TASK BRIEF: Only lines holding "zoom" are needed; copy each of them from the data below.
----------------------------------------
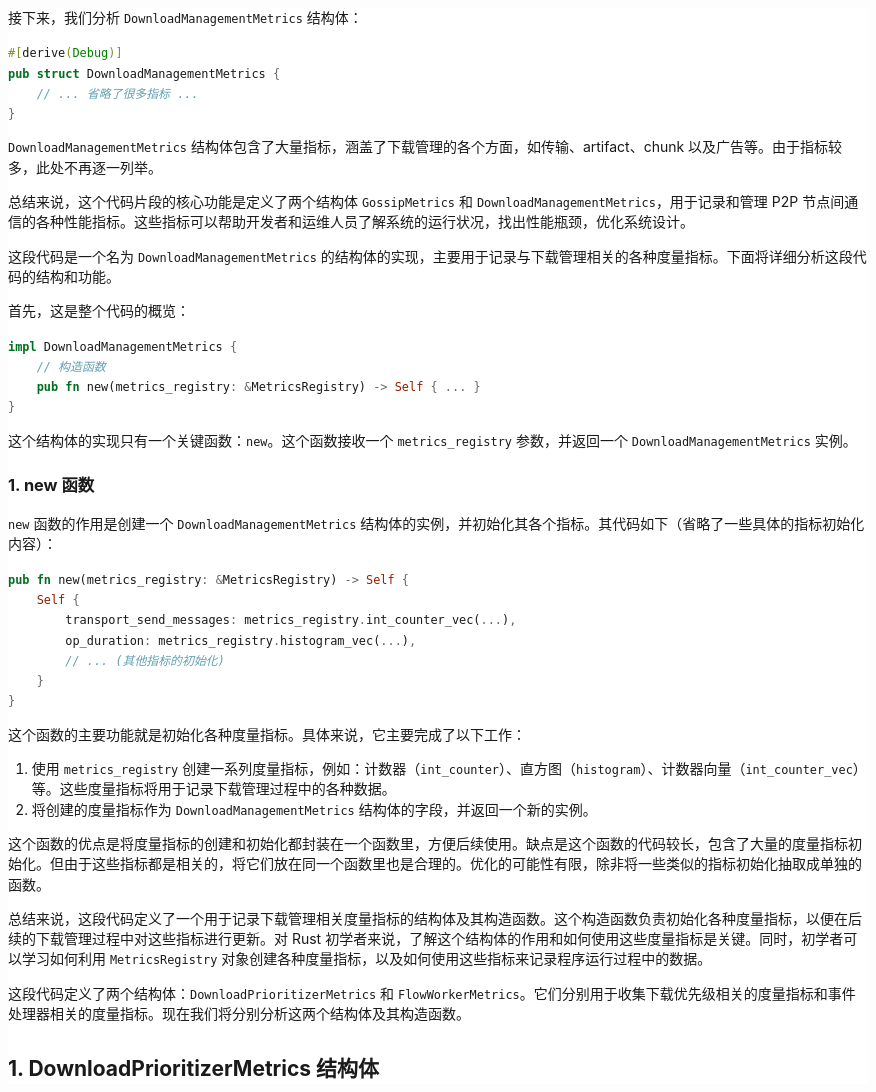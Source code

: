 接下来，我们分析 `DownloadManagementMetrics` 结构体：

```rust
#[derive(Debug)]
pub struct DownloadManagementMetrics {
    // ... 省略了很多指标 ...
}
```

`DownloadManagementMetrics` 结构体包含了大量指标，涵盖了下载管理的各个方面，如传输、artifact、chunk 以及广告等。由于指标较多，此处不再逐一列举。

总结来说，这个代码片段的核心功能是定义了两个结构体 `GossipMetrics` 和 `DownloadManagementMetrics`，用于记录和管理 P2P 节点间通信的各种性能指标。这些指标可以帮助开发者和运维人员了解系统的运行状况，找出性能瓶颈，优化系统设计。



这段代码是一个名为 `DownloadManagementMetrics` 的结构体的实现，主要用于记录与下载管理相关的各种度量指标。下面将详细分析这段代码的结构和功能。

首先，这是整个代码的概览：

```rust
impl DownloadManagementMetrics {
    // 构造函数
    pub fn new(metrics_registry: &MetricsRegistry) -> Self { ... }
}
```

这个结构体的实现只有一个关键函数：`new`。这个函数接收一个 `metrics_registry` 参数，并返回一个 `DownloadManagementMetrics` 实例。

### 1. new 函数

`new` 函数的作用是创建一个 `DownloadManagementMetrics` 结构体的实例，并初始化其各个指标。其代码如下（省略了一些具体的指标初始化内容）：

```rust
pub fn new(metrics_registry: &MetricsRegistry) -> Self {
    Self {
        transport_send_messages: metrics_registry.int_counter_vec(...),
        op_duration: metrics_registry.histogram_vec(...),
        // ... (其他指标的初始化)
    }
}
```

这个函数的主要功能就是初始化各种度量指标。具体来说，它主要完成了以下工作：

1. 使用 `metrics_registry` 创建一系列度量指标，例如：计数器（`int_counter`）、直方图（`histogram`）、计数器向量（`int_counter_vec`）等。这些度量指标将用于记录下载管理过程中的各种数据。
2. 将创建的度量指标作为 `DownloadManagementMetrics` 结构体的字段，并返回一个新的实例。

这个函数的优点是将度量指标的创建和初始化都封装在一个函数里，方便后续使用。缺点是这个函数的代码较长，包含了大量的度量指标初始化。但由于这些指标都是相关的，将它们放在同一个函数里也是合理的。优化的可能性有限，除非将一些类似的指标初始化抽取成单独的函数。

总结来说，这段代码定义了一个用于记录下载管理相关度量指标的结构体及其构造函数。这个构造函数负责初始化各种度量指标，以便在后续的下载管理过程中对这些指标进行更新。对 Rust 初学者来说，了解这个结构体的作用和如何使用这些度量指标是关键。同时，初学者可以学习如何利用 `MetricsRegistry` 对象创建各种度量指标，以及如何使用这些指标来记录程序运行过程中的数据。



这段代码定义了两个结构体：`DownloadPrioritizerMetrics` 和 `FlowWorkerMetrics`。它们分别用于收集下载优先级相关的度量指标和事件处理器相关的度量指标。现在我们将分别分析这两个结构体及其构造函数。

## 1. DownloadPrioritizerMetrics 结构体
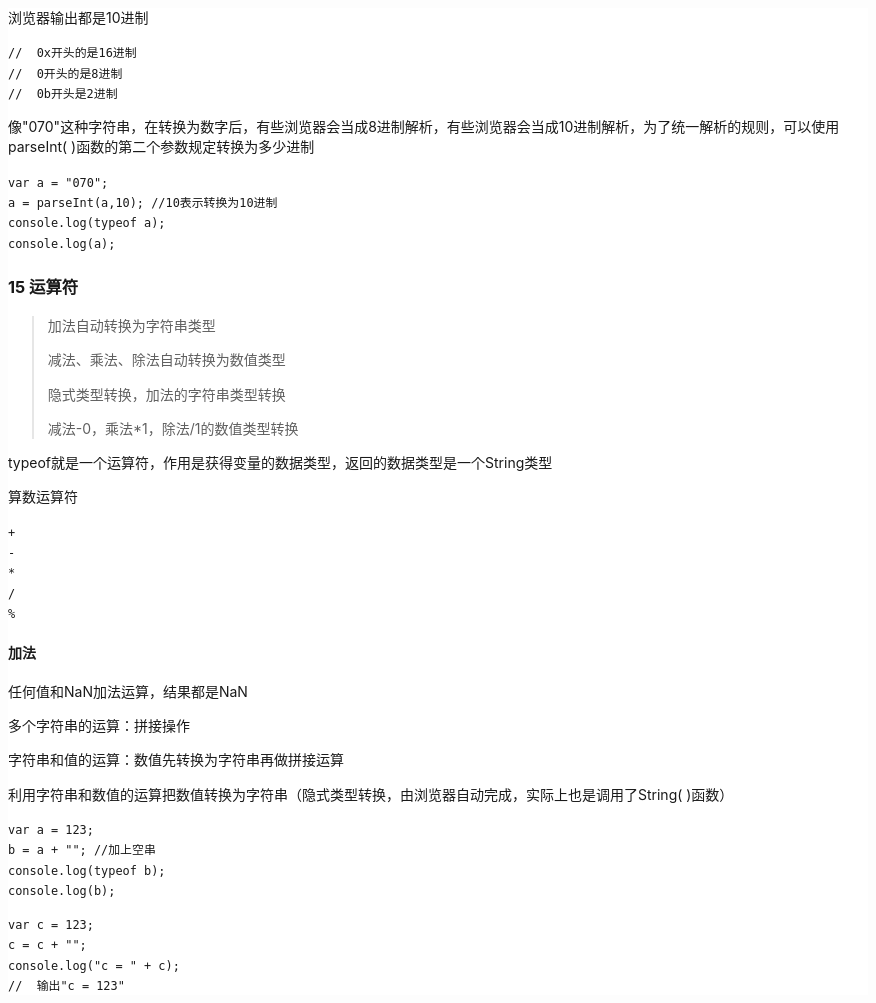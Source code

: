 浏览器输出都是10进制

```
//	0x开头的是16进制
//	0开头的是8进制
//	0b开头是2进制
```

像"070"这种字符串，在转换为数字后，有些浏览器会当成8进制解析，有些浏览器会当成10进制解析，为了统一解析的规则，可以使用parseInt( )函数的第二个参数规定转换为多少进制

```
var a = "070";
a = parseInt(a,10);	//10表示转换为10进制
console.log(typeof a);
console.log(a);
```

### 15 运算符

> 加法自动转换为字符串类型
>
> 减法、乘法、除法自动转换为数值类型
>
> 隐式类型转换，加法的字符串类型转换
>
> 减法-0，乘法*1，除法/1的数值类型转换

typeof就是一个运算符，作用是获得变量的数据类型，返回的数据类型是一个String类型

算数运算符

```
+
-
*
/
%
```

#### 加法

任何值和NaN加法运算，结果都是NaN

多个字符串的运算：拼接操作

字符串和值的运算：数值先转换为字符串再做拼接运算

利用字符串和数值的运算把数值转换为字符串（隐式类型转换，由浏览器自动完成，实际上也是调用了String( )函数）

```
var a = 123;
b = a + "";	//加上空串
console.log(typeof b);
console.log(b);
```

```
var c = 123;
c = c + "";
console.log("c = " + c);
//	输出"c = 123"
```
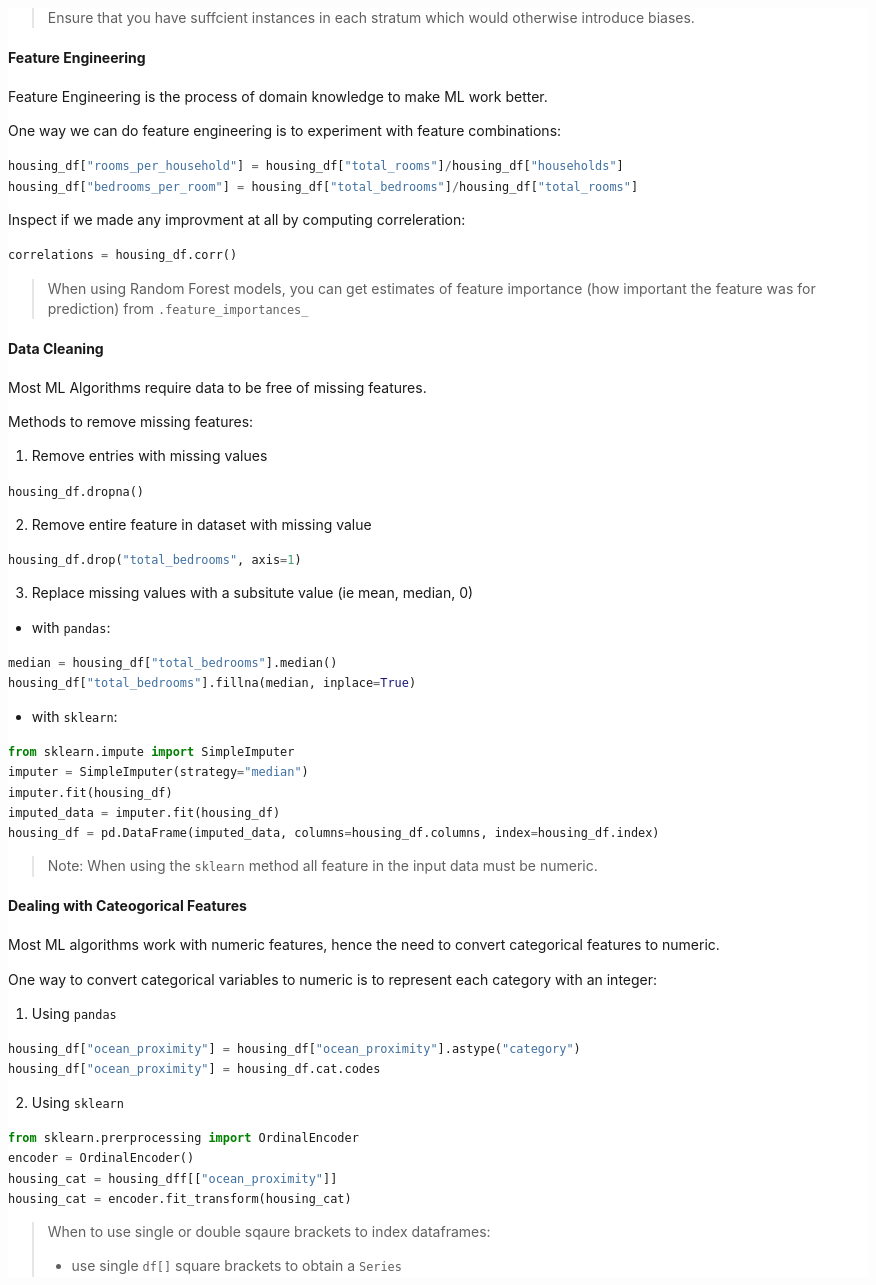 > Ensure that you have suffcient instances in each stratum which would otherwise
> introduce biases.

#### Feature Engineering 
Feature Engineering is the process of domain knowledge to make ML work better.

One way we can do feature engineering is to experiment with feature combinations:
```python
housing_df["rooms_per_household"] = housing_df["total_rooms"]/housing_df["households"]
housing_df["bedrooms_per_room"] = housing_df["total_bedrooms"]/housing_df["total_rooms"]
```

Inspect if we made any improvment at all by computing correleration:
```python
correlations = housing_df.corr()
```

> When using Random Forest models, you can get estimates of feature importance
> (how important the feature was for prediction) from `.feature_importances_`

#### Data Cleaning
Most ML Algorithms require data to be free of missing features.

Methods to remove missing features:
1. Remove entries with missing values
```python
housing_df.dropna()
```
2. Remove entire feature in dataset with missing value 
```python
housing_df.drop("total_bedrooms", axis=1)
```
3. Replace missing values with a subsitute value (ie mean, median, 0) 

- with `pandas`:
```python
median = housing_df["total_bedrooms"].median()
housing_df["total_bedrooms"].fillna(median, inplace=True)
```

- with `sklearn`:
```python
from sklearn.impute import SimpleImputer
imputer = SimpleImputer(strategy="median")
imputer.fit(housing_df)
imputed_data = imputer.fit(housing_df)
housing_df = pd.DataFrame(imputed_data, columns=housing_df.columns, index=housing_df.index)
```
> Note: When using the `sklearn` method all feature in the input data must be numeric.

#### Dealing with Cateogorical Features
Most ML algorithms work with numeric features, hence the need to convert
categorical features to numeric.

One way to convert categorical variables to numeric is to represent each category with
an integer:
1.  Using `pandas`
```python
housing_df["ocean_proximity"] = housing_df["ocean_proximity"].astype("category")
housing_df["ocean_proximity"] = housing_df.cat.codes
```
2. Using `sklearn`
```python
from sklearn.prerprocessing import OrdinalEncoder
encoder = OrdinalEncoder()
housing_cat = housing_dff[["ocean_proximity"]]
housing_cat = encoder.fit_transform(housing_cat)
```
> When to use single or double sqaure brackets to index dataframes:
> - use single `df[]` square brackets to obtain a `Series`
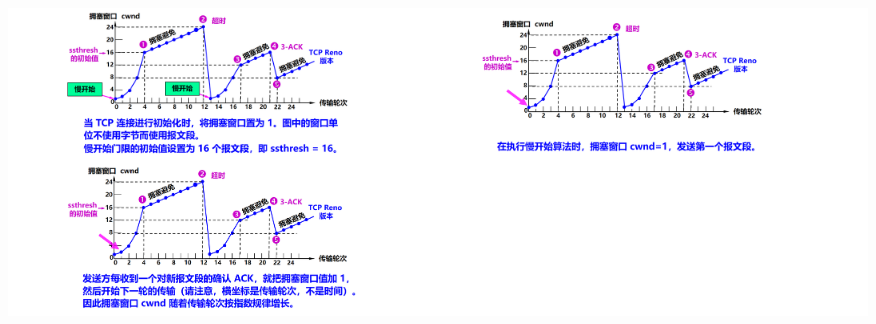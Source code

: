 <img src="assets/1574687664404.png" alt="1574687664404" style="zoom:40%;" />

<img src="assets/1574687681447.png" alt="1574687681447" style="zoom:40%;" />

<img src="assets/1574687709192.png" alt="1574687709192" style="zoom:40%;" />
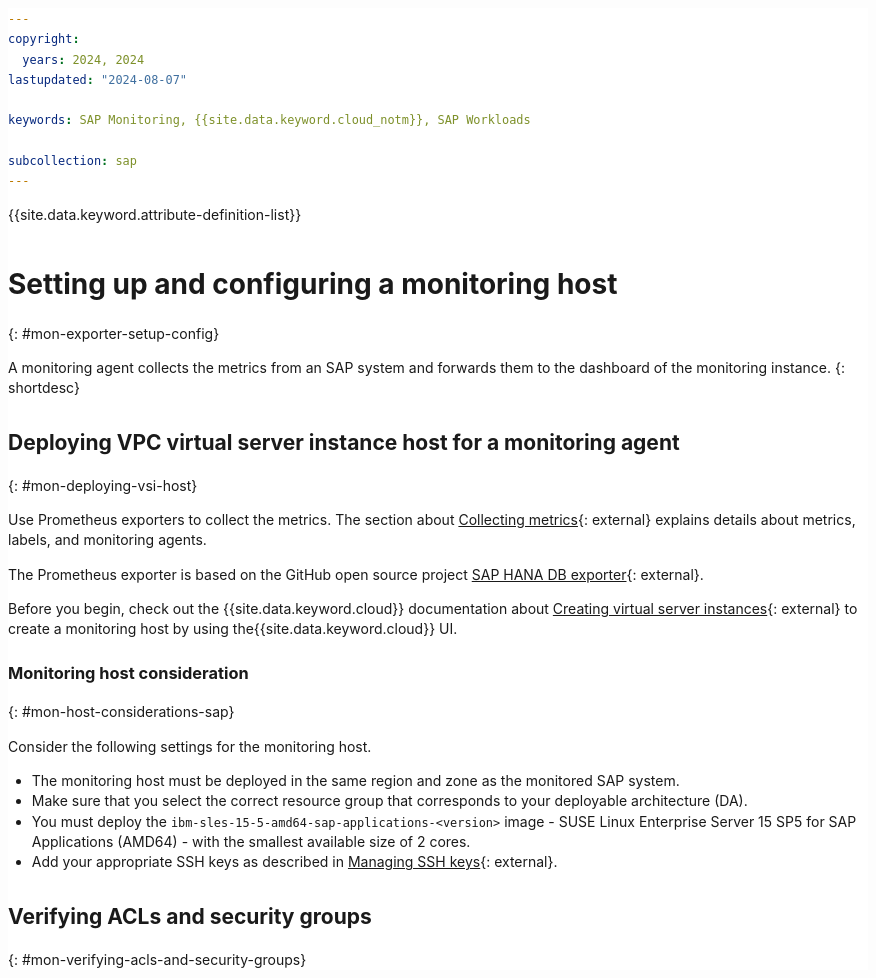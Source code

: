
 ```yaml
---
copyright:
  years: 2024, 2024
lastupdated: "2024-08-07"

keywords: SAP Monitoring, {{site.data.keyword.cloud_notm}}, SAP Workloads

subcollection: sap
---
```


{{site.data.keyword.attribute-definition-list}}

# Setting up and configuring a monitoring host
{: #mon-exporter-setup-config}

A monitoring agent collects the metrics from an SAP system and forwards them to the dashboard of the monitoring instance.
{: shortdesc}

## Deploying VPC virtual server instance host for a monitoring agent
{: #mon-deploying-vsi-host}

Use Prometheus exporters to collect the metrics. The section about [Collecting metrics](/docs/monitoring?topic=monitoring-about-collect-metrics){: external} explains details about metrics, labels, and monitoring agents.

The Prometheus exporter is based on the GitHub open source project [SAP HANA DB exporter](https://github.com/SUSE/hanadb_exporter){: external}.

Before you begin, check out the {{site.data.keyword.cloud}} documentation about [Creating virtual server instances](/docs/vpc?topic=vpc-creating-virtual-servers&interface=ui){: external} to create a monitoring host by using the{{site.data.keyword.cloud}} UI.

### Monitoring host consideration
{: #mon-host-considerations-sap}

Consider the following settings for the monitoring host.

* The monitoring host must be deployed in the same region and zone as the monitored SAP system.
* Make sure that you select the correct resource group that corresponds to your deployable architecture (DA).
* You must deploy the `ibm-sles-15-5-amd64-sap-applications-<version>` image - SUSE Linux Enterprise Server 15 SP5 for SAP Applications (AMD64) - with the smallest available size of 2 cores.
* Add your appropriate SSH keys as described in [Managing SSH keys](docs/vpc?topic=vpc-managing-ssh-keys&interface=ui){: external}.

## Verifying ACLs and security groups
{: #mon-verifying-acls-and-security-groups}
----------------------------------------
YOUR RESPONSE:
: <img src="assets/1574687664404.png" alt="1574687664404" style="zoom:40%;" />
<img src="assets/1574687681447.png" alt="1574687681447" style="zoom:40%;" />
<img src="assets/1574687709192.png" alt="1574687709192" style="zoom:40%;" />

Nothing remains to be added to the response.